Synthesis of high resistive two-dimensional nonlayered Cr2S3 nanoflakes with stable phosphorus dopants by chemical vapor deposition

Abstract

Heteroatom doping and surface passivation for the nonlayered two-dimensional materials could tune their band structures for the application of electronic and optoelectronic devices. Herein, we report the exploration for a stable synthesis strategy of phosphorous doping in the nonlayered Cr2S3 nanoflakes via chemical vapor deposition. Single crystalline ultrathin P-doped Cr2S3 nanoflakes were achieved by tuning the hydrogen gas and sample–source distance, reaching a lateral size of 10–50 μm and a thickness down to 4 nm. The elemental characterization was confirmed with surface P-S and P-O bonds and bulk P-Cr bonds, indicating the surface passivation and lattice incorporation of P atoms.
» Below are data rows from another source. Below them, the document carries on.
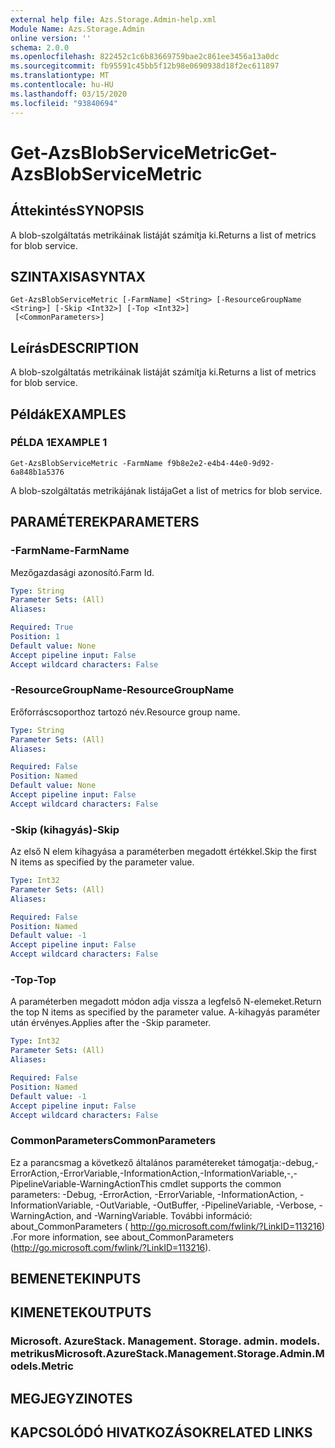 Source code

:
 ```yaml
---
external help file: Azs.Storage.Admin-help.xml
Module Name: Azs.Storage.Admin
online version: ''
schema: 2.0.0
ms.openlocfilehash: 822452c1c6b83669759bae2c861ee3456a13a0dc
ms.sourcegitcommit: fb95591c45bb5f12b98e0690938d18f2ec611897
ms.translationtype: MT
ms.contentlocale: hu-HU
ms.lasthandoff: 03/15/2020
ms.locfileid: "93840694"
---
```

# <span data-ttu-id="7f8c9-101">Get-AzsBlobServiceMetric</span><span class="sxs-lookup"><span data-stu-id="7f8c9-101">Get-AzsBlobServiceMetric</span></span>

## <span data-ttu-id="7f8c9-102">Áttekintés</span><span class="sxs-lookup"><span data-stu-id="7f8c9-102">SYNOPSIS</span></span>
<span data-ttu-id="7f8c9-103">A blob-szolgáltatás metrikáinak listáját számítja ki.</span><span class="sxs-lookup"><span data-stu-id="7f8c9-103">Returns a list of metrics for blob service.</span></span>

## <span data-ttu-id="7f8c9-104">SZINTAXISA</span><span class="sxs-lookup"><span data-stu-id="7f8c9-104">SYNTAX</span></span>

```
Get-AzsBlobServiceMetric [-FarmName] <String> [-ResourceGroupName <String>] [-Skip <Int32>] [-Top <Int32>]
 [<CommonParameters>]
```

## <span data-ttu-id="7f8c9-105">Leírás</span><span class="sxs-lookup"><span data-stu-id="7f8c9-105">DESCRIPTION</span></span>
<span data-ttu-id="7f8c9-106">A blob-szolgáltatás metrikáinak listáját számítja ki.</span><span class="sxs-lookup"><span data-stu-id="7f8c9-106">Returns a list of metrics for blob service.</span></span>

## <span data-ttu-id="7f8c9-107">Példák</span><span class="sxs-lookup"><span data-stu-id="7f8c9-107">EXAMPLES</span></span>

### <span data-ttu-id="7f8c9-108">PÉLDA 1</span><span class="sxs-lookup"><span data-stu-id="7f8c9-108">EXAMPLE 1</span></span>
```
Get-AzsBlobServiceMetric -FarmName f9b8e2e2-e4b4-44e0-9d92-6a848b1a5376
```

<span data-ttu-id="7f8c9-109">A blob-szolgáltatás metrikájának listája</span><span class="sxs-lookup"><span data-stu-id="7f8c9-109">Get a list of metrics for blob service.</span></span>

## <span data-ttu-id="7f8c9-110">PARAMÉTEREK</span><span class="sxs-lookup"><span data-stu-id="7f8c9-110">PARAMETERS</span></span>

### <span data-ttu-id="7f8c9-111">-FarmName</span><span class="sxs-lookup"><span data-stu-id="7f8c9-111">-FarmName</span></span>
<span data-ttu-id="7f8c9-112">Mezőgazdasági azonosító.</span><span class="sxs-lookup"><span data-stu-id="7f8c9-112">Farm Id.</span></span>

```yaml
Type: String
Parameter Sets: (All)
Aliases:

Required: True
Position: 1
Default value: None
Accept pipeline input: False
Accept wildcard characters: False
```

### <span data-ttu-id="7f8c9-113">-ResourceGroupName</span><span class="sxs-lookup"><span data-stu-id="7f8c9-113">-ResourceGroupName</span></span>
<span data-ttu-id="7f8c9-114">Erőforráscsoporthoz tartozó név.</span><span class="sxs-lookup"><span data-stu-id="7f8c9-114">Resource group name.</span></span>

```yaml
Type: String
Parameter Sets: (All)
Aliases:

Required: False
Position: Named
Default value: None
Accept pipeline input: False
Accept wildcard characters: False
```

### <span data-ttu-id="7f8c9-115">-Skip (kihagyás)</span><span class="sxs-lookup"><span data-stu-id="7f8c9-115">-Skip</span></span>
<span data-ttu-id="7f8c9-116">Az első N elem kihagyása a paraméterben megadott értékkel.</span><span class="sxs-lookup"><span data-stu-id="7f8c9-116">Skip the first N items as specified by the parameter value.</span></span>

```yaml
Type: Int32
Parameter Sets: (All)
Aliases:

Required: False
Position: Named
Default value: -1
Accept pipeline input: False
Accept wildcard characters: False
```

### <span data-ttu-id="7f8c9-117">-Top</span><span class="sxs-lookup"><span data-stu-id="7f8c9-117">-Top</span></span>
<span data-ttu-id="7f8c9-118">A paraméterben megadott módon adja vissza a legfelső N-elemeket.</span><span class="sxs-lookup"><span data-stu-id="7f8c9-118">Return the top N items as specified by the parameter value.</span></span>
<span data-ttu-id="7f8c9-119">A-kihagyás paraméter után érvényes.</span><span class="sxs-lookup"><span data-stu-id="7f8c9-119">Applies after the -Skip parameter.</span></span>

```yaml
Type: Int32
Parameter Sets: (All)
Aliases:

Required: False
Position: Named
Default value: -1
Accept pipeline input: False
Accept wildcard characters: False
```

### <span data-ttu-id="7f8c9-120">CommonParameters</span><span class="sxs-lookup"><span data-stu-id="7f8c9-120">CommonParameters</span></span>
<span data-ttu-id="7f8c9-121">Ez a parancsmag a következő általános paramétereket támogatja:-debug,-ErrorAction,-ErrorVariable,-InformationAction,-InformationVariable,-,-PipelineVariable-WarningAction</span><span class="sxs-lookup"><span data-stu-id="7f8c9-121">This cmdlet supports the common parameters: -Debug, -ErrorAction, -ErrorVariable, -InformationAction, -InformationVariable, -OutVariable, -OutBuffer, -PipelineVariable, -Verbose, -WarningAction, and -WarningVariable.</span></span> <span data-ttu-id="7f8c9-122">További információ: about_CommonParameters ( http://go.microsoft.com/fwlink/?LinkID=113216) .</span><span class="sxs-lookup"><span data-stu-id="7f8c9-122">For more information, see about_CommonParameters (http://go.microsoft.com/fwlink/?LinkID=113216).</span></span>

## <span data-ttu-id="7f8c9-123">BEMENETEK</span><span class="sxs-lookup"><span data-stu-id="7f8c9-123">INPUTS</span></span>

## <span data-ttu-id="7f8c9-124">KIMENETEK</span><span class="sxs-lookup"><span data-stu-id="7f8c9-124">OUTPUTS</span></span>

### <span data-ttu-id="7f8c9-125">Microsoft. AzureStack. Management. Storage. admin. models. metrikus</span><span class="sxs-lookup"><span data-stu-id="7f8c9-125">Microsoft.AzureStack.Management.Storage.Admin.Models.Metric</span></span>

## <span data-ttu-id="7f8c9-126">MEGJEGYZI</span><span class="sxs-lookup"><span data-stu-id="7f8c9-126">NOTES</span></span>

## <span data-ttu-id="7f8c9-127">KAPCSOLÓDÓ HIVATKOZÁSOK</span><span class="sxs-lookup"><span data-stu-id="7f8c9-127">RELATED LINKS</span></span>
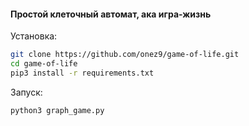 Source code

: #### Простой клеточный автомат, ака игра-жизнь

Установка:
```bash
git clone https://github.com/onez9/game-of-life.git
cd game-of-life 
pip3 install -r requirements.txt
```

Запуск:
```python
python3 graph_game.py

```

[//]: ![image](https://github.com/zakhar1101/Games/assets/123277983/76870fb2-f6ff-4fd1-a5c2-a9c67876259f)


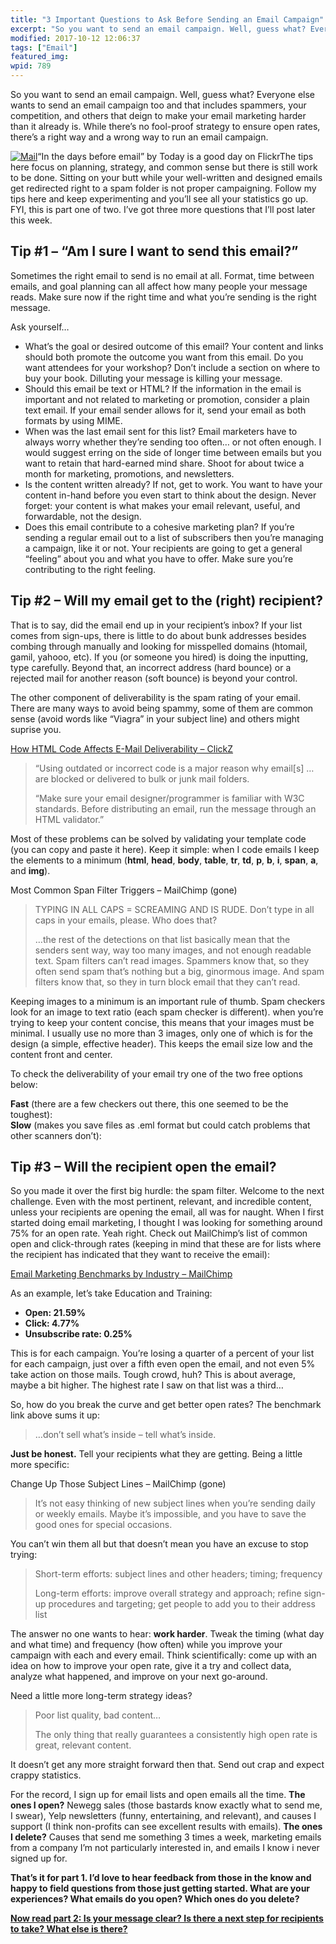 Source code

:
 ```yaml
---
title: "3 Important Questions to Ask Before Sending an Email Campaign"
excerpt: "So you want to send an email campaign. Well, guess what? Everyone else wants to send an email campaign too and that includes spammers, your competition, and others that deign to make your email marketing harder than it already is."
modified: 2017-10-12 12:06:37
tags: ["Email"]
featured_img:
wpid: 789
---
```



So you want to send an email campaign. Well, guess what? Everyone else wants to send an email campaign too and that includes spammers, your competition, and others that deign to make your email marketing harder than it already is. While there’s no fool-proof strategy to ensure open rates, there’s a right way and a wrong way to run an email campaign.

[![Mail](/_images/2009/06/the_mail.jpg)](http://www.flickr.com/photos/good_day/19705415/)“In the days before email” by Today is a good day on FlickrThe tips here focus on planning, strategy, and common sense but there is still work to be done. Sitting on your butt while your well-written and designed emails get redirected right to a spam folder is not proper campaigning. Follow my tips here and keep experimenting and you’ll see all your statistics go up. FYI, this is part one of two. I’ve got three more questions that I’ll post later this week.
## Tip #1 – “Am I sure I want to send this email?”

Sometimes the right email to send is no email at all. Format, time between emails, and goal planning can all affect how many people your message reads. Make sure now if the right time and what you’re sending is the right message.

Ask yourself…

- What’s the goal or desired outcome of this email? Your content and links should both promote the outcome you want from this email. Do you want attendees for your workshop? Don’t include a section on where to buy your book. Dilluting your message is killing your message.
- Should this email be text or HTML? If the information in the email is important and not related to marketing or promotion, consider a plain text email. If your email sender allows for it, send your email as both formats by using MIME.
- When was the last email sent for this list? Email marketers have to always worry whether they’re sending too often… or not often enough. I would suggest erring on the side of longer time between emails but you want to retain that hard-earned mind share. Shoot for about twice a month for marketing, promotions, and newsletters.
- Is the content written already? If not, get to work. You want to have your content in-hand before you even start to think about the design. Never forget: your content is what makes your email relevant, useful, and forwardable, not the design.
- Does this email contribute to a cohesive marketing plan? If you’re sending a regular email out to a list of subscribers then you’re managing a campaign, like it or not. Your recipients are going to get a general “feeling” about you and what you have to offer. Make sure you’re contributing to the right feeling.
## Tip #2 – Will my email get to the (right) recipient?

That is to say, did the email end up in your recipient’s inbox? If your list comes from sign-ups, there is little to do about bunk addresses besides combing through manually and looking for misspelled domains (htomail, gamil, yahooo, etc). If you (or someone you hired) is doing the inputting, type carefully. Beyond that, an incorrect address (hard bounce) or a rejected mail for another reason (soft bounce) is beyond your control.

The other component of deliverability is the spam rating of your email. There are many ways to avoid being spammy, some of them are common sense (avoid words like “Viagra” in your subject line) and others might suprise you.

[How HTML Code Affects E-Mail Deliverability – ClickZ](http://www.clickz.com/3490146)

> “Using outdated or incorrect code is a major reason why email\[s\] … are blocked or delivered to bulk or junk mail folders.
>
> “Make sure your email designer/programmer is familiar with W3C standards. Before distributing an email, run the message through an HTML validator.”

Most of these problems can be solved by validating your template code (you can copy and paste it here). Keep it simple: when I code emails I keep the elements to a minimum (**html**, **head**, **body**, **table**, **tr**, **td**, **p**, **b**, **i**, **span**, **a**, and **img**).

Most Common Span Filter Triggers – MailChimp (gone)

> TYPING IN ALL CAPS = SCREAMING AND IS RUDE. Don’t type in all caps in your emails, please. Who does that?
>
> …the rest of the detections on that list basically mean that the senders sent way, way too many images, and not enough readable text. Spam filters can’t read images. Spammers know that, so they often send spam that’s nothing but a big, ginormous image. And spam filters know that, so they in turn block email that they can’t read.

Keeping images to a minimum is an important rule of thumb. Spam checkers look for an image to text ratio (each spam checker is different). when you’re trying to keep your content concise, this means that your images must be minimal. I usually use no more than 3 images, only one of which is for the design (a simple, effective header). This keeps the email size low and the content front and center.

To check the deliverability of your email try one of the two free options below:

**Fast** (there are a few checkers out there, this one seemed to be the toughest):   
**Slow** (makes you save files as .eml format but could catch problems that other scanners don’t):
## Tip #3 – Will the recipient open the email?

So you made it over the first big hurdle: the spam filter. Welcome to the next challenge. Even with the most pertinent, relevant, and incredible content, unless your recipients are opening the email, all was for naught. When I first started doing email marketing, I thought I was looking for something around 75% for an open rate. Yeah right. Check out MailChimp’s list of common open and click-through rates (keeping in mind that these are for lists where the recipient has indicated that they want to receive the email):

[Email Marketing Benchmarks by Industry – MailChimp](https://mailchimp.com/resources/research/email-marketing-benchmarks/)

As an example, let’s take Education and Training:

- **Open: 21.59%**
- **Click: 4.77%**
- **Unsubscribe rate: 0.25%**

This is for each campaign. You’re losing a quarter of a percent of your list for each campaign, just over a fifth even open the email, and not even 5% take action on those mails. Tough crowd, huh? This is about average, maybe a bit higher. The highest rate I saw on that list was a third…

So, how do you break the curve and get better open rates? The benchmark link above sums it up:

> …don’t sell what’s inside – tell what’s inside.

**Just be honest.** Tell your recipients what they are getting. Being a little more specific:

Change Up Those Subject Lines – MailChimp (gone)

> It’s not easy thinking of new subject lines when you’re sending daily or weekly emails. Maybe it’s impossible, and you have to save the good ones for special occasions.

You can’t win them all but that doesn’t mean you have an excuse to stop trying:

> Short-term efforts: subject lines and other headers; timing; frequency
>
> Long-term efforts: improve overall strategy and approach; refine sign-up procedures and targeting; get people to add you to their address list

The answer no one wants to hear: **work harder**. Tweak the timing (what day and what time) and frequency (how often) while you improve your campaign with each and every email. Think scientifically: come up with an idea on how to improve your open rate, give it a try and collect data, analyze what happened, and improve on your next go-around.

Need a little more long-term strategy ideas?

> Poor list quality, bad content…
>
> The only thing that really guarantees a consistently high open rate is great, relevant content.

It doesn’t get any more straight forward then that. Send out crap and expect crappy statistics.

For the record, I sign up for email lists and open emails all the time. **The ones I open?** Newegg sales (those bastards know exactly what to send me, I swear), Yelp newsletters (funny, entertaining, and relevant), and causes I support (I think non-profits can see excellent results with emails). **The ones I delete?** Causes that send me something 3 times a week, marketing emails from a company I’m not particularly interested in, and emails I know i never signed up for.

**That’s it for part 1. I’d love to hear feedback from those in the know and happy to field questions from those just getting started. What are your experiences? What emails do you open? Which ones do you delete?**

[**Now read part 2: Is your message clear? Is there a next step for recipients to take? What else is there?**](/3-more-important-questions-to-ask-before-sending-company-email-marketing/)

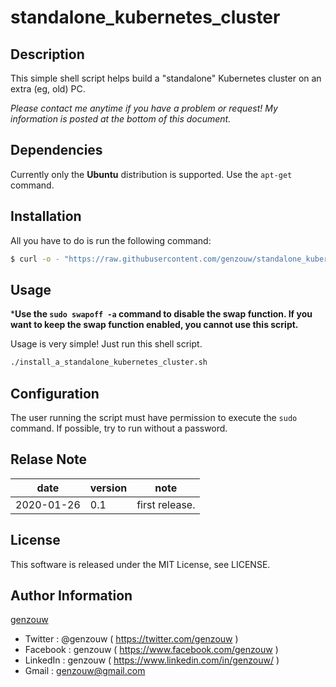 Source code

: # standalone_kubernetes_cluster

## Description

This simple shell script helps build a "standalone" Kubernetes cluster on an extra (eg, old) PC.

*Please contact me anytime if you have a problem or request! My information is posted at the bottom of this document.*

## Dependencies

Currently only the **Ubuntu** distribution is supported.
Use the `apt-get` command.

## Installation

All you have to do is run the following command:

```bash
$ curl -o - "https://raw.githubusercontent.com/genzouw/standalone_kubernetes_cluster/master/install_a_standalone_kubernetes_cluster.sh" | sh -
```

## Usage

***Use the `sudo swapoff -a` command to disable the swap function. If you want to keep the swap function enabled, you cannot use this script.**


Usage is very simple!
Just run this shell script.

```bash
./install_a_standalone_kubernetes_cluster.sh
```

## Configuration

The user running the script must have permission to execute the `sudo` command.
If possible, try to run without a password.

## Relase Note

| date       | version | note           |
| ---        | ---     | ---            |
| 2020-01-26 | 0.1     | first release. |


## License

This software is released under the MIT License, see LICENSE.


## Author Information

[genzouw](https://genzouw.com)

* Twitter   : @genzouw ( https://twitter.com/genzouw )
* Facebook  : genzouw ( https://www.facebook.com/genzouw )
* LinkedIn  : genzouw ( https://www.linkedin.com/in/genzouw/ )
* Gmail     : genzouw@gmail.com

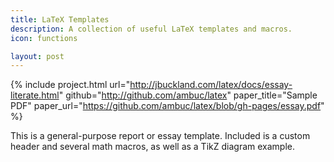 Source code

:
 ```yaml
---
title: LaTeX Templates
description: A collection of useful LaTeX templates and macros.
icon: functions

layout: post
---
```


{% include project.html 
   url="http://jbuckland.com/latex/docs/essay-literate.html" 
   github="http://github.com/ambuc/latex" 
   paper_title="Sample PDF"
   paper_url="https://github.com/ambuc/latex/blob/gh-pages/essay.pdf" %}

This is a general-purpose report or essay template. Included is a custom header
and several math macros, as well as a TikZ diagram example.

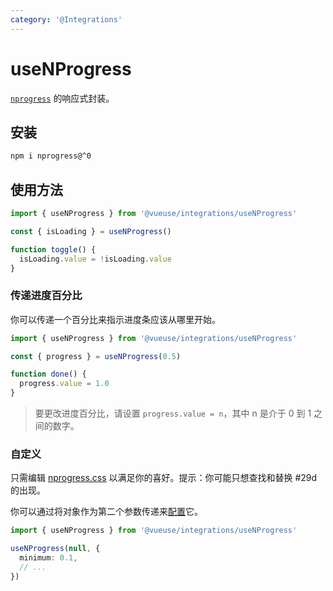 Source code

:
 ```yaml
---
category: '@Integrations'
---
```


# useNProgress

[`nprogress`](https://github.com/rstacruz/nprogress) 的响应式封装。

## 安装

```bash
npm i nprogress@^0
```

## 使用方法

```ts {6}
import { useNProgress } from '@vueuse/integrations/useNProgress'

const { isLoading } = useNProgress()

function toggle() {
  isLoading.value = !isLoading.value
}
```

### 传递进度百分比

你可以传递一个百分比来指示进度条应该从哪里开始。

```ts {3}
import { useNProgress } from '@vueuse/integrations/useNProgress'

const { progress } = useNProgress(0.5)

function done() {
  progress.value = 1.0
}
```

> 要更改进度百分比，请设置 `progress.value = n`，其中 n 是介于 0 到 1 之间的数字。

### 自定义

只需编辑 [nprogress.css](https://github.com/rstacruz/nprogress/blob/master/nprogress.css) 以满足你的喜好。提示：你可能只想查找和替换 #29d 的出现。

你可以通过将对象作为第二个参数传递来[配置](https://github.com/rstacruz/nprogress#configuration)它。

```ts {4}
import { useNProgress } from '@vueuse/integrations/useNProgress'

useNProgress(null, {
  minimum: 0.1,
  // ...
})
```
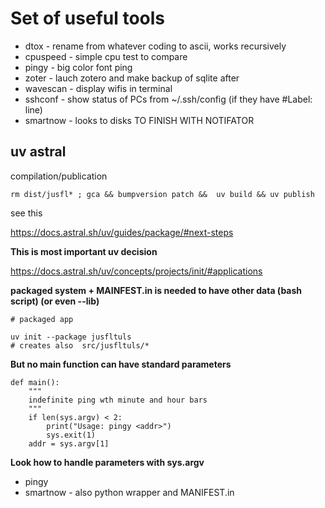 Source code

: # Set of useful tools

- dtox - rename from whatever coding to ascii, works recursively
- cpuspeed - simple cpu test to compare
- pingy - big color font ping
- zoter - lauch zotero and make backup of sqlite after
- wavescan - display wifis in terminal
- sshconf - show status of PCs from ~/.ssh/config (if they have #Label: line)
- smartnow - looks to disks TO FINISH WITH NOTIFATOR

## uv astral

compilation/publication
```
rm dist/jusfl* ; gca && bumpversion patch &&  uv build && uv publish
```

see this

https://docs.astral.sh/uv/guides/package/#next-steps

**This is most important uv decision**

https://docs.astral.sh/uv/concepts/projects/init/#applications



**packaged system + MAINFEST.in is needed to have other data (bash script)  (or even --lib)**

```
# packaged app

uv init --package jusfltuls
# creates also  src/jusfltuls/*

```


**But no main function can have standard parameters**

```
def main():
    """
    indefinite ping wth minute and hour bars
    """
    if len(sys.argv) < 2:
        print("Usage: pingy <addr>")
        sys.exit(1)
    addr = sys.argv[1]
```

**Look how to handle parameters with sys.argv**

- pingy
 - smartnow - also python wrapper and MANIFEST.in
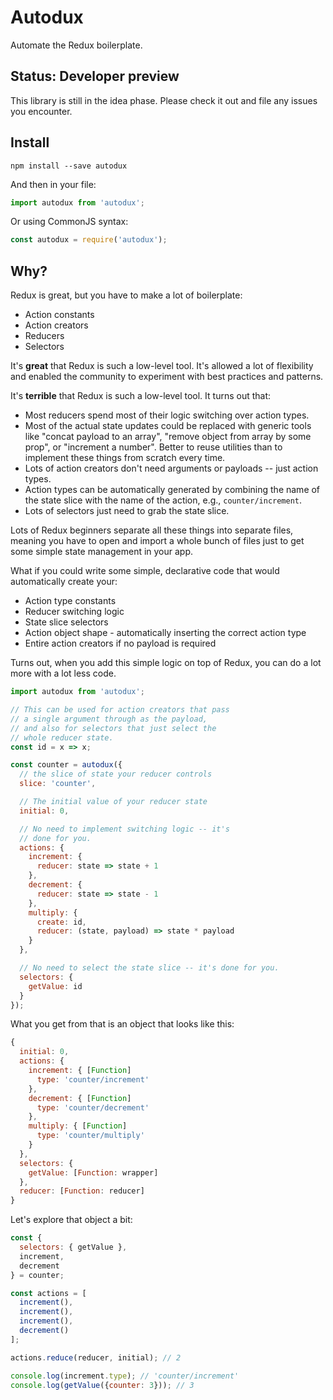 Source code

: # Autodux

Automate the Redux boilerplate.

## Status: Developer preview

This library is still in the idea phase. Please check it out and file any issues you encounter.

## Install

```
npm install --save autodux
```

And then in your file:

```js
import autodux from 'autodux';
```

Or using CommonJS syntax:

```js
const autodux = require('autodux');
```

## Why?

Redux is great, but you have to make a lot of boilerplate:

* Action constants
* Action creators
* Reducers
* Selectors

It's **great** that Redux is such a low-level tool. It's allowed a lot of flexibility and enabled the community to experiment with best practices and patterns.

It's **terrible** that Redux is such a low-level tool. It turns out that:

* Most reducers spend most of their logic switching over action types.
* Most of the actual state updates could be replaced with generic tools like "concat payload to an array", "remove object from array by some prop", or "increment a number". Better to reuse utilities
than to implement these things from scratch every time.
* Lots of action creators don't need arguments or payloads -- just action types.
* Action types can be automatically generated by combining the name of the state slice with the name of the action, e.g., `counter/increment`.
* Lots of selectors just need to grab the state slice.

Lots of Redux beginners separate all these things into separate files, meaning you have to open and import a whole bunch of files just to get some simple state management in your app.

What if you could write some simple, declarative code that would automatically create your:

* Action type constants
* Reducer switching logic
* State slice selectors
* Action object shape - automatically inserting the correct action type
* Entire action creators if no payload is required

Turns out, when you add this simple logic on top of Redux, you can do a lot more with a lot less code.

```js
import autodux from 'autodux';

// This can be used for action creators that pass
// a single argument through as the payload,
// and also for selectors that just select the
// whole reducer state.
const id = x => x;

const counter = autodux({
  // the slice of state your reducer controls
  slice: 'counter',

  // The initial value of your reducer state
  initial: 0,

  // No need to implement switching logic -- it's
  // done for you.
  actions: {
    increment: {
      reducer: state => state + 1
    },
    decrement: {
      reducer: state => state - 1
    },
    multiply: {
      create: id,
      reducer: (state, payload) => state * payload
    }
  },

  // No need to select the state slice -- it's done for you.
  selectors: {
    getValue: id
  }
});
```

What you get from that is an object that looks like this:
```js
{
  initial: 0,
  actions: {
    increment: { [Function]
      type: 'counter/increment'
    },
    decrement: { [Function]
      type: 'counter/decrement'
    },
    multiply: { [Function]
      type: 'counter/multiply'
    }
  },
  selectors: {
    getValue: [Function: wrapper]
  },
  reducer: [Function: reducer]
}
```

Let's explore that object a bit:

```js
const {
  selectors: { getValue },
  increment,
  decrement
} = counter;

const actions = [
  increment(),
  increment(),
  increment(),
  decrement()
];

actions.reduce(reducer, initial); // 2

console.log(increment.type); // 'counter/increment'
console.log(getValue({counter: 3})); // 3
```
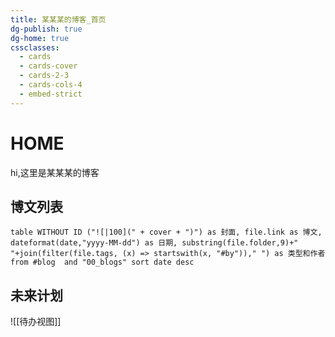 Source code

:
 ```yaml
---
title: 某某某的博客_首页
dg-publish: true
dg-home: true
cssclasses:
  - cards
  - cards-cover
  - cards-2-3
  - cards-cols-4
  - embed-strict
---
```

# **HOME**
  hi,这里是某某某的博客
## 博文列表
```dataview
table WITHOUT ID ("![|100](" + cover + ")") as 封面, file.link as 博文, dateformat(date,"yyyy-MM-dd") as 日期, substring(file.folder,9)+" "+join(filter(file.tags, (x) => startswith(x, "#by"))," ") as 类型和作者 from #blog  and "00_blogs" sort date desc
```

## 未来计划

![[待办视图]]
More importantly, the electrical resistivity of P-doped Cr2S3 nanoflakes was demonstrated to be 104 times compared to that of intrinsic Cr2S3, which could be explained by the liftup of Fermi level and surface passivation. Our work highlights phosphorous doping nonlayered Cr2S3 as tuning the electronic structure for achieving more intrinsic resistive samples. The heteroatom doping and surface passivation introduce a rational route for realizing the controllable electronic properties and provide more application potentials in the 2D electronic devices.